Task statement: Go through the data below line by line and count those containing the word "three". Reply with the count only.

Extracted records:
===
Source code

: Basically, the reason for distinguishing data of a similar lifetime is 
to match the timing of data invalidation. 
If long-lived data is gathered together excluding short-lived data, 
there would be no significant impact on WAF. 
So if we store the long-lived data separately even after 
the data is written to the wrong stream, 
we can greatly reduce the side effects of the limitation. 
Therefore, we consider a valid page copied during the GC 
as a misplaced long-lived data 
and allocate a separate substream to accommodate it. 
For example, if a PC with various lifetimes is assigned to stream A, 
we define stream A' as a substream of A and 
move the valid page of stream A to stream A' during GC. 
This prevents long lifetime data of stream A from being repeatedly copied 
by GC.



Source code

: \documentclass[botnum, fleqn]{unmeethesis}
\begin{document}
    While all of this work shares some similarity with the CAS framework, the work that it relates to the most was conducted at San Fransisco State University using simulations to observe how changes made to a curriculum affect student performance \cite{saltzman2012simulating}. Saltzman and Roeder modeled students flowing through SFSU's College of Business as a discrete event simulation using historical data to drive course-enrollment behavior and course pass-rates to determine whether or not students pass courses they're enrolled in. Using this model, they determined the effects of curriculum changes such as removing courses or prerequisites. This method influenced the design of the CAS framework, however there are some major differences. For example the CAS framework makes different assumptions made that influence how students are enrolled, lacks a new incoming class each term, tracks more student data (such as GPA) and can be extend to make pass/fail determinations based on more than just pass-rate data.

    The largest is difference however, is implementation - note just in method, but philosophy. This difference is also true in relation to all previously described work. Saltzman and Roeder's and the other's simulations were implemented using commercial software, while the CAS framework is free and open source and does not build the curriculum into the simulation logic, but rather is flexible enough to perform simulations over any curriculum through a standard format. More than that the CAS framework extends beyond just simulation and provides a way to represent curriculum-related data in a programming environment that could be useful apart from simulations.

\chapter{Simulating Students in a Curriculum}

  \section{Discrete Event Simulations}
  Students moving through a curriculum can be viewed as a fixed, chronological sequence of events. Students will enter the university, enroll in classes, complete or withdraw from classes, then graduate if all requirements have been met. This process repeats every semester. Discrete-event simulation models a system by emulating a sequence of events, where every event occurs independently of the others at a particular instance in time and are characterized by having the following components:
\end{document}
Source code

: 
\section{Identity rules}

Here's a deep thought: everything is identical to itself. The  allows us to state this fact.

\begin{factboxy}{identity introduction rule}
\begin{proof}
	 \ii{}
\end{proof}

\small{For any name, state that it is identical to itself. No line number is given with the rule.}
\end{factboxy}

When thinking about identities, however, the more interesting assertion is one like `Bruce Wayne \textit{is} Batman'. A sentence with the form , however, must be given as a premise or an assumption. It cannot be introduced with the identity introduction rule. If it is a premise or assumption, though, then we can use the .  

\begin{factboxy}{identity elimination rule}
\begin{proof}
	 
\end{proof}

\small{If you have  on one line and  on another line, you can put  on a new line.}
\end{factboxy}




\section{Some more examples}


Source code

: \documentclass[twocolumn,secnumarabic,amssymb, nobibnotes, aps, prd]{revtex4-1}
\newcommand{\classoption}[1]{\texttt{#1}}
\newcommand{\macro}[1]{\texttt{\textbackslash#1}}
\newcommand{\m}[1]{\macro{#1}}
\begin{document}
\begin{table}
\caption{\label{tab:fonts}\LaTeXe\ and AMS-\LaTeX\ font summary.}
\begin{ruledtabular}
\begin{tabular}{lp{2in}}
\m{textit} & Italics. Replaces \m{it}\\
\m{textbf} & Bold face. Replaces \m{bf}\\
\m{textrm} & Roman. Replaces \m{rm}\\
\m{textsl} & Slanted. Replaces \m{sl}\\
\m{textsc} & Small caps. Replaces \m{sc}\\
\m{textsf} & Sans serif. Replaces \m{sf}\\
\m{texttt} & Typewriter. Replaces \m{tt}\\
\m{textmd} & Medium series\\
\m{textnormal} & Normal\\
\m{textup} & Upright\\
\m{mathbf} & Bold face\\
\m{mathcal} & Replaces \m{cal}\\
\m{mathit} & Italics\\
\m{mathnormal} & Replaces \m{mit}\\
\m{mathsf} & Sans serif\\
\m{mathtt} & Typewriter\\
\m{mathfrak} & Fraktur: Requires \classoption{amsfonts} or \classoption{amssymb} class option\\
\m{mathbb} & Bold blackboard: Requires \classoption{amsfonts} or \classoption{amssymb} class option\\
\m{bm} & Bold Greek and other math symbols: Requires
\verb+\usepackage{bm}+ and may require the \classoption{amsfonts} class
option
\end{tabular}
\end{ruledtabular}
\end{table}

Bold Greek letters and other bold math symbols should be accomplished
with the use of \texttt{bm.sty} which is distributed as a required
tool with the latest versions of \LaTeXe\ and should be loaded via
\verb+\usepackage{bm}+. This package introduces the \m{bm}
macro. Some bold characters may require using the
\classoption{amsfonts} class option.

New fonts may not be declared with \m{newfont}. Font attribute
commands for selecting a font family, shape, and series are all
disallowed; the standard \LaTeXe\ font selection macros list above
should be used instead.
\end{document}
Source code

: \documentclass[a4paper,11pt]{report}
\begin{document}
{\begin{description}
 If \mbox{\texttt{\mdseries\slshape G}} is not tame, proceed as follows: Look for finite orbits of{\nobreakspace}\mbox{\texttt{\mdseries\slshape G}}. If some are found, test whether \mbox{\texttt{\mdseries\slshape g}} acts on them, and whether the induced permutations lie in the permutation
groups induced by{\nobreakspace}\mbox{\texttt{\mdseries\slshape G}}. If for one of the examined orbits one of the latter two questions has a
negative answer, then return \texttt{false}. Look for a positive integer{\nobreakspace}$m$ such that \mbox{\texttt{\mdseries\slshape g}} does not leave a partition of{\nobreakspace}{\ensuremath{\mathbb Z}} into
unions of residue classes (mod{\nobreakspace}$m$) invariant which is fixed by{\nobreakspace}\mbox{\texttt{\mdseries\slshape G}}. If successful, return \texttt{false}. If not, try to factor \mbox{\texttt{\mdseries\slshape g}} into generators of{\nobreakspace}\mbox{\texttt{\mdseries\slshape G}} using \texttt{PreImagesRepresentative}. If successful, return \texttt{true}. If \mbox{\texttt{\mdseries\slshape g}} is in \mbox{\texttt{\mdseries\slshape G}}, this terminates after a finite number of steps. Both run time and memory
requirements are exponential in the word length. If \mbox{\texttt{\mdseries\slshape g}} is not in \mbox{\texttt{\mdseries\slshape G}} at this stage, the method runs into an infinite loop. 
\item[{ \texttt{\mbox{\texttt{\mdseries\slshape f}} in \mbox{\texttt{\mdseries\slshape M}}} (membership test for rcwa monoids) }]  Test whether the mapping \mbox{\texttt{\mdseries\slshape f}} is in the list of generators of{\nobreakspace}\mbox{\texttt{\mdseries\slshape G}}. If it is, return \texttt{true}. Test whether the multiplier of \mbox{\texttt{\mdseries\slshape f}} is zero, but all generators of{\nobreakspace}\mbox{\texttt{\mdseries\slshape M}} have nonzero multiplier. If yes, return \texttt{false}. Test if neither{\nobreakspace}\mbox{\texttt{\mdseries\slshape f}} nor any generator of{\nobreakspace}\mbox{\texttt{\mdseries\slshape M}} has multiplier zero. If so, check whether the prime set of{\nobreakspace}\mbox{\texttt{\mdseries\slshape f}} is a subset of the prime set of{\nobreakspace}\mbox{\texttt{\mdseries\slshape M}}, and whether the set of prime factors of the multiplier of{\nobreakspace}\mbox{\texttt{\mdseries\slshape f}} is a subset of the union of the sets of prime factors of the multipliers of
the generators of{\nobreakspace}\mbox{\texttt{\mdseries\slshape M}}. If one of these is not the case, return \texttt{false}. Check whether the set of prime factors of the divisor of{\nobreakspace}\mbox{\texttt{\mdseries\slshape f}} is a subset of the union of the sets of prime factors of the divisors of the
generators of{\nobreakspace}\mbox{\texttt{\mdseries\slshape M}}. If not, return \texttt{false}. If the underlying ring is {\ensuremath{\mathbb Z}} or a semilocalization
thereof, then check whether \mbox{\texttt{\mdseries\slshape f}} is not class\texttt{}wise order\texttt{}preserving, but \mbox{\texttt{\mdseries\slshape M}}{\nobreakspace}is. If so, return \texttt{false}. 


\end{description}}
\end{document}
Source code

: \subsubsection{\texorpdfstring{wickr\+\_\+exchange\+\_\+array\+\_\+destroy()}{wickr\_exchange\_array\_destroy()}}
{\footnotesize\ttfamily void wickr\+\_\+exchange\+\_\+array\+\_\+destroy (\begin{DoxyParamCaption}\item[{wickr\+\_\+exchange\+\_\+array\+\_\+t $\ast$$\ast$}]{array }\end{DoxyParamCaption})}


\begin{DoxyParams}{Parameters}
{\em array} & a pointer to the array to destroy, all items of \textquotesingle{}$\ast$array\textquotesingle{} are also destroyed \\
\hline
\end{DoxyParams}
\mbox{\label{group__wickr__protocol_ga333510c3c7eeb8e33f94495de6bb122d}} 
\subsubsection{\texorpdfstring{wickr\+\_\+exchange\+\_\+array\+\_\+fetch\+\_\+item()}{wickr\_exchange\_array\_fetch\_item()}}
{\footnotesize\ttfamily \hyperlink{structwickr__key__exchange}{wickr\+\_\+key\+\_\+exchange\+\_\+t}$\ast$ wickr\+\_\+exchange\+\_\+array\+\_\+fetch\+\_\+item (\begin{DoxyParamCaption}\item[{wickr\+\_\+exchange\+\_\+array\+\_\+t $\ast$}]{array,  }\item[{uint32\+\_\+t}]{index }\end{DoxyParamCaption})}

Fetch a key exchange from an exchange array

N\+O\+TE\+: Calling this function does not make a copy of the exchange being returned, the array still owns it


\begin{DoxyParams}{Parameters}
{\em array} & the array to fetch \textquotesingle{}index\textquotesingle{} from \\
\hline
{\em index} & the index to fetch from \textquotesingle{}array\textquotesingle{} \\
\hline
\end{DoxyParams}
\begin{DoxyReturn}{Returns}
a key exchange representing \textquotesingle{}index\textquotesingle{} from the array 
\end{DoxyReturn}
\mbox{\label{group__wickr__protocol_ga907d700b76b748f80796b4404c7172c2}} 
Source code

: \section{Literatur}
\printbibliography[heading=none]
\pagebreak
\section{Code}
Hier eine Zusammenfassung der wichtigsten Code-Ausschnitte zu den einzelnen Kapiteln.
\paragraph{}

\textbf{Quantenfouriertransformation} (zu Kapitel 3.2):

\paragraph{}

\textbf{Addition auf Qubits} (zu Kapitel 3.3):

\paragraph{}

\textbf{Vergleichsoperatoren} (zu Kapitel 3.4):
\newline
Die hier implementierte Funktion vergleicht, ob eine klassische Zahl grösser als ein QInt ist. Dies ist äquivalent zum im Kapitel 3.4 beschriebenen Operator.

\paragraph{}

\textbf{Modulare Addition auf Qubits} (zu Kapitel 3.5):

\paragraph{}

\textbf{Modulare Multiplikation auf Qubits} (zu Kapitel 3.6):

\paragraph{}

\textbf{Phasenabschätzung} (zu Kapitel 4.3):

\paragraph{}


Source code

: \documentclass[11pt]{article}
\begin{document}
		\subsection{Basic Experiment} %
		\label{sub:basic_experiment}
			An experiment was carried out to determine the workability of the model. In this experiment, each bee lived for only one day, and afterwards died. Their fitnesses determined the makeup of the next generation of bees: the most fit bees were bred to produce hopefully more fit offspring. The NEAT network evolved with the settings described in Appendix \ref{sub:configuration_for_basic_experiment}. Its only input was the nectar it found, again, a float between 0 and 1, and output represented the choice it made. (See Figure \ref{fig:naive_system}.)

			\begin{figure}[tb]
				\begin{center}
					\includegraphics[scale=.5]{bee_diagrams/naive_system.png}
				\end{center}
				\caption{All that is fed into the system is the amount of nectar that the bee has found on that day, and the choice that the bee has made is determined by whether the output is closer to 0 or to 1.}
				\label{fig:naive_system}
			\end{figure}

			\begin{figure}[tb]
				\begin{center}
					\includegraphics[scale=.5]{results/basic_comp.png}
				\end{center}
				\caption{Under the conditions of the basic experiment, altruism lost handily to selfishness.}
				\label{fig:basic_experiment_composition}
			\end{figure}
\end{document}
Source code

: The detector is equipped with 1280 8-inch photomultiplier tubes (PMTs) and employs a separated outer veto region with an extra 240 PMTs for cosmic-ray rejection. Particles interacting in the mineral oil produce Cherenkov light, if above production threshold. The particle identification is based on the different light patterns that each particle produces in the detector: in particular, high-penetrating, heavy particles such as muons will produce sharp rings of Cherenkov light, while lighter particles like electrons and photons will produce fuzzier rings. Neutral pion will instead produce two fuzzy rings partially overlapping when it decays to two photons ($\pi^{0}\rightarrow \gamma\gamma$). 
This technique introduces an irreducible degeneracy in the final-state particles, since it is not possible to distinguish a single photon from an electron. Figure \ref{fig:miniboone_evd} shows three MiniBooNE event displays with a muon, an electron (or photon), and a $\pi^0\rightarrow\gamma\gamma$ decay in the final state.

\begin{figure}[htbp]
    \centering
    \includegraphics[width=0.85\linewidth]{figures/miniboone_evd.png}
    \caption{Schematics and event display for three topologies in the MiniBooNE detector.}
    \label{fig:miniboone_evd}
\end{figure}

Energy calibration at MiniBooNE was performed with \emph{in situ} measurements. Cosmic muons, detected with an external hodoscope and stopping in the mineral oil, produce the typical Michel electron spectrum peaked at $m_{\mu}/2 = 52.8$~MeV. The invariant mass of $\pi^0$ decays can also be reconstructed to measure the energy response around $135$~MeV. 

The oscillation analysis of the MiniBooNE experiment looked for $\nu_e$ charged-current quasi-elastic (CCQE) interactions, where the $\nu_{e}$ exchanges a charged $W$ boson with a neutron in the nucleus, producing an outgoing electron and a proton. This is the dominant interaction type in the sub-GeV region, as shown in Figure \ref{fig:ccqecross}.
===
Solution to this problem: 2